I have the same question! I believe it might have to do with the data format? For instance, if we are doing batch_first, then if we can preserve the hidden state, and sequentialize the data, then we should be able to pass in K batches corresponding to a regular old 1 x K batch when we do the unrolling. But I am not 100% sure…

vdw · April 4, 2020, 7:12am

Seq2SeqB is not a encoder-decoder architecture, you only have one LSTM layer (essentially just the decoder). Since you use the output and not just the last hidden state, this setup is more appropriate for the task of Sequence Labelling (e.g., Part-of-Speech Tagging or Named Entity Recognition in NLP).
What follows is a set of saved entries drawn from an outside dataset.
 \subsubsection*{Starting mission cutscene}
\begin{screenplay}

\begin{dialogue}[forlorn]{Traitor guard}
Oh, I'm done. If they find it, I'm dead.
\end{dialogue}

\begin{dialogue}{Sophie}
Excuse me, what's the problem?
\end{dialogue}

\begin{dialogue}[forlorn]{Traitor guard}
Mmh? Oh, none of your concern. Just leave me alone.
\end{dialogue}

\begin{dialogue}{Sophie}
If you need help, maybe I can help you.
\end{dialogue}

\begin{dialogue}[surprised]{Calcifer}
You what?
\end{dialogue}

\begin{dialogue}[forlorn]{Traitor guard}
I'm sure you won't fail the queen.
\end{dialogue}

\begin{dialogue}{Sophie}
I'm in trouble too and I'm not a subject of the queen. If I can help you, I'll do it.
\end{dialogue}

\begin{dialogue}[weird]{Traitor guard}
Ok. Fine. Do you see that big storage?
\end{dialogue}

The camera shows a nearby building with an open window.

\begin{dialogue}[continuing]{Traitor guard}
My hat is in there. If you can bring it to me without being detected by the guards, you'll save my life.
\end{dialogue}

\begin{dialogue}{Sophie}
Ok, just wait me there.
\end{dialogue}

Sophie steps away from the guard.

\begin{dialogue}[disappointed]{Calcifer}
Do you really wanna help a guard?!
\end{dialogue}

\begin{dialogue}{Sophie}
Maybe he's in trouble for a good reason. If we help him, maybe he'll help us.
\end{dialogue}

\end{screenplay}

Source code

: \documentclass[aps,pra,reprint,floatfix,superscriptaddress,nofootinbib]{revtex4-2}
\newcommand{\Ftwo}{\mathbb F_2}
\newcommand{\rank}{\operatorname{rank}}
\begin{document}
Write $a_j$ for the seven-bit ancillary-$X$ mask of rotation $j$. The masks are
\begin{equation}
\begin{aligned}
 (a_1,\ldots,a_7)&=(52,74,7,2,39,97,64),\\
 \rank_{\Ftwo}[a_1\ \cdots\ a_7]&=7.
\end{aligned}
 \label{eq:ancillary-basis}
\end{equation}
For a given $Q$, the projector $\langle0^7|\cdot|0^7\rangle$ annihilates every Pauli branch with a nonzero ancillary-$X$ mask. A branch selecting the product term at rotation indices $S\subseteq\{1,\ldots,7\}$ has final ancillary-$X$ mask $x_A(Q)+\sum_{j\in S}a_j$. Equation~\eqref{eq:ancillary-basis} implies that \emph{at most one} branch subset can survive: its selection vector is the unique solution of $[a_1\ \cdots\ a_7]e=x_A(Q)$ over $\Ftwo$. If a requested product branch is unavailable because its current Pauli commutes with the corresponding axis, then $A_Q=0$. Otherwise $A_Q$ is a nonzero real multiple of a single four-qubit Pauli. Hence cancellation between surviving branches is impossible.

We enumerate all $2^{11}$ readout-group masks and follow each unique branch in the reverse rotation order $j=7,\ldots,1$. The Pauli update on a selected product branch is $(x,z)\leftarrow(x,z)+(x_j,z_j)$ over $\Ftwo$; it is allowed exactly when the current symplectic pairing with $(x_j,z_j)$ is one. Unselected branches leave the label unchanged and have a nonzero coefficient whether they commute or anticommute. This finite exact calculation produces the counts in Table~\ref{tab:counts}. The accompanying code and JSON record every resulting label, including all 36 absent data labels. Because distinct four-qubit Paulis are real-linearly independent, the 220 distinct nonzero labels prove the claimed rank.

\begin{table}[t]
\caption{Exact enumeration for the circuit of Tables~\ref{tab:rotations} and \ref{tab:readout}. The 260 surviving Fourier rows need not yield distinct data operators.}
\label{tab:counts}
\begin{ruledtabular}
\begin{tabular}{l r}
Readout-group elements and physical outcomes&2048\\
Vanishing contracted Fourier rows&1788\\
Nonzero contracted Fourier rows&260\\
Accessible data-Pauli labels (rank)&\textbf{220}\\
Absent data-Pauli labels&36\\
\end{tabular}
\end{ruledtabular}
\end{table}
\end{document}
Seq2Seq, in principle, encode a complete sequence and generate a new sequence base on that encoding.

To make the problems with using Seq2SeqB more tangible, let me show why couldn’t (meaningfully) use it for, say, machine translation:

In case for Seq2SeqB the output sequence is always of the same length as the input sequence. In machine translation, this is arbitrary unlikely.
Case of Seq2SeqB, output[0] only depends on input[0], output[1] depends only on input[0:1], ouput[2] only depends on input[0:2], and so on – a BiLSTM is a bit more complex. However, a true Seq2Seq model first encodes the whole sentence since even the first word might depend on words or phrases anywhere in the input sentence.

In short, both your models are “many-to-many” models (in contrast to using an LSTM for classification which would be a “many-to-one” model). However, Seq2SeqB is the common approach for sequence lebelling, while Seq2Seq is a true encoder-decoder model for sequence generation.